══ Entries supplied

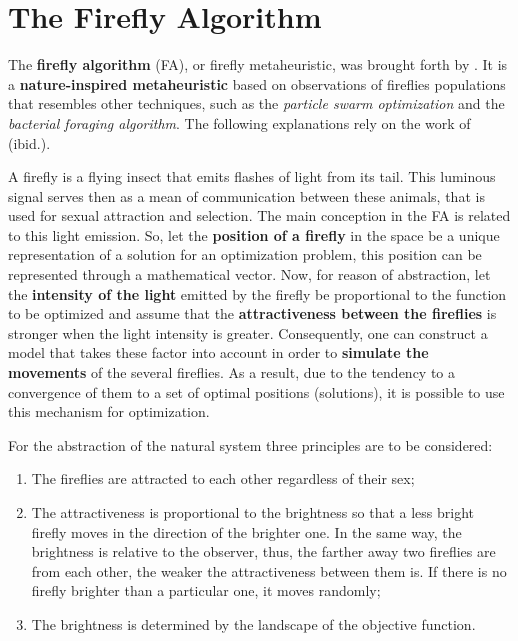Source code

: \documentclass[tuberlin,cic,tc,openright,english,noabntcite,oneside]{iiufrgs}
\begin{document}
\section{The Firefly Algorithm}
The \textbf{firefly algorithm} (FA), or firefly metaheuristic, was brought forth by \textcite{yang_firefly_2009}. It is a \textbf{nature-inspired metaheuristic} based on observations of fireflies populations that resembles other techniques, such as the \emph{particle swarm optimization} and the \emph{bacterial foraging algorithm}. The following explanations rely on the work of (ibid.).

A firefly is a flying insect that emits flashes of light from its tail. This luminous signal serves then as a mean of communication between these animals, that is used for sexual attraction and selection. The main conception in the FA is related to this light emission. So, let the \textbf{position of a firefly} in the space be a unique representation of a solution for an optimization problem, this position can be represented through a mathematical vector. Now, for reason of abstraction, let the \textbf{intensity of the light} emitted by the firefly be proportional to the function to be optimized and assume that the \textbf{attractiveness between the fireflies} is stronger when the light intensity is greater. Consequently, one can construct a model that takes these factor into account in order to \textbf{simulate the movements} of the several fireflies. As a result, due to the tendency to a convergence of them to a set of optimal positions (solutions), it is possible to use this mechanism for optimization.

For the abstraction of the natural system three principles are to be considered:
\begin{enumerate}
	\item The fireflies are attracted to each other regardless of their sex;
	\item The attractiveness is proportional to the brightness so that a less bright firefly moves in the direction of the brighter one. In the same way, the brightness is relative to the observer, thus, the farther away two fireflies are from each other, the weaker the attractiveness between them is. If there is no firefly brighter than a particular one, it moves randomly;
	\item The brightness is determined by the landscape of the objective function.
\end{enumerate}
\end{document}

════

Give back each entry verbatim but drop its pictures.

Source code

: \documentclass[tuberlin,cic,tc,openright,english,noabntcite,oneside]{iiufrgs}
\begin{document}
\section{The Firefly Algorithm}
The \textbf{firefly algorithm} (FA), or firefly metaheuristic, was brought forth by \textcite{yang_firefly_2009}. It is a \textbf{nature-inspired metaheuristic} based on observations of fireflies populations that resembles other techniques, such as the \emph{particle swarm optimization} and the \emph{bacterial foraging algorithm}. The following explanations rely on the work of (ibid.).

A firefly is a flying insect that emits flashes of light from its tail. This luminous signal serves then as a mean of communication between these animals, that is used for sexual attraction and selection. The main conception in the FA is related to this light emission. So, let the \textbf{position of a firefly} in the space be a unique representation of a solution for an optimization problem, this position can be represented through a mathematical vector. Now, for reason of abstraction, let the \textbf{intensity of the light} emitted by the firefly be proportional to the function to be optimized and assume that the \textbf{attractiveness between the fireflies} is stronger when the light intensity is greater. Consequently, one can construct a model that takes these factor into account in order to \textbf{simulate the movements} of the several fireflies. As a result, due to the tendency to a convergence of them to a set of optimal positions (solutions), it is possible to use this mechanism for optimization.

For the abstraction of the natural system three principles are to be considered:
\begin{enumerate}
	\item The fireflies are attracted to each other regardless of their sex;
	\item The attractiveness is proportional to the brightness so that a less bright firefly moves in the direction of the brighter one. In the same way, the brightness is relative to the observer, thus, the farther away two fireflies are from each other, the weaker the attractiveness between them is. If there is no firefly brighter than a particular one, it moves randomly;
	\item The brightness is determined by the landscape of the objective function.
\end{enumerate}
\end{document}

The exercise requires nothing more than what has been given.